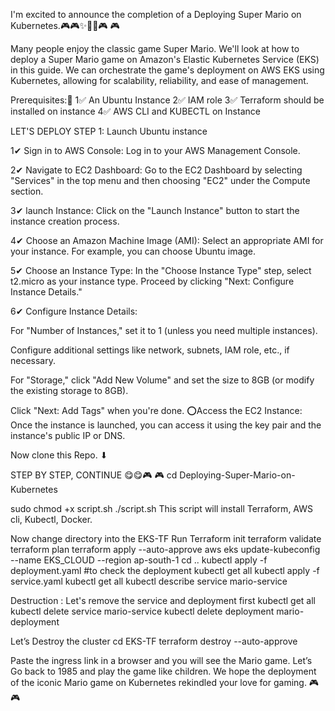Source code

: I'm excited to announce the completion of a Deploying Super Mario on Kubernetes.🎮🎮✨🏃‍♂️🎮 🎮

Many people enjoy the classic game Super Mario. We'll look at how to deploy a Super Mario game on Amazon's Elastic Kubernetes Service (EKS) in this guide. We can orchestrate the game's deployment on AWS EKS using Kubernetes, allowing for scalability, reliability, and ease of management.



Prerequisites:🔅
1✅ An Ubuntu Instance
2✅ IAM role
3✅ Terraform should be installed on instance
4✅ AWS CLI and KUBECTL on Instance

LET'S DEPLOY
STEP 1: Launch Ubuntu instance

1✔ Sign in to AWS Console: Log in to your AWS Management Console.

2✔ Navigate to EC2 Dashboard: Go to the EC2 Dashboard by selecting "Services" in the top menu and then choosing "EC2" under the Compute section.

3✔ launch Instance: Click on the "Launch Instance" button to start the instance creation process.

4✔ Choose an Amazon Machine Image (AMI): Select an appropriate AMI for your instance. For example, you can choose Ubuntu image.

5✔ Choose an Instance Type: In the "Choose Instance Type" step, select t2.micro as your instance type. Proceed by clicking "Next: Configure Instance Details."

6✔ Configure Instance Details:

For "Number of Instances," set it to 1 (unless you need multiple instances).

Configure additional settings like network, subnets, IAM role, etc., if necessary.

For "Storage," click "Add New Volume" and set the size to 8GB (or modify the existing storage to 8GB).

Click "Next: Add Tags" when you're done.
⭕Access the EC2 Instance: Once the instance is launched, you can access it using the key pair and the instance's public IP or DNS.

Now clone this Repo. ⬇


STEP BY STEP, CONTINUE 😋😋🎮 🎮
cd Deploying-Super-Mario-on-Kubernetes


sudo chmod +x script.sh
./script.sh
This script will install Terraform, AWS cli, Kubectl, Docker.

Now change directory into the EKS-TF
Run Terraform init
terraform validate
terraform plan
terraform apply --auto-approve
aws eks update-kubeconfig --name EKS_CLOUD --region ap-south-1
cd ..
kubectl apply -f deployment.yaml
#to check the deployment
kubectl get all
kubectl apply -f service.yaml
kubectl get all
kubectl describe service mario-service

Destruction :
Let's remove the service and deployment first
kubectl get all
kubectl delete service mario-service
kubectl delete deployment mario-deployment

Let’s Destroy the cluster
cd EKS-TF
terraform destroy --auto-approve

Paste the ingress link in a browser and you will see the Mario game.
Let’s Go back to 1985 and play the game like children.
We hope the deployment of the iconic Mario game on Kubernetes rekindled your love for gaming. 🎮 🎮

## TASK DESCRIPTION:
Going through the entries above, show each line that contains "delete".

## ANSWER FOR THIS EXERCISE:
kubectl delete service mario-service
kubectl delete deployment mario-deployment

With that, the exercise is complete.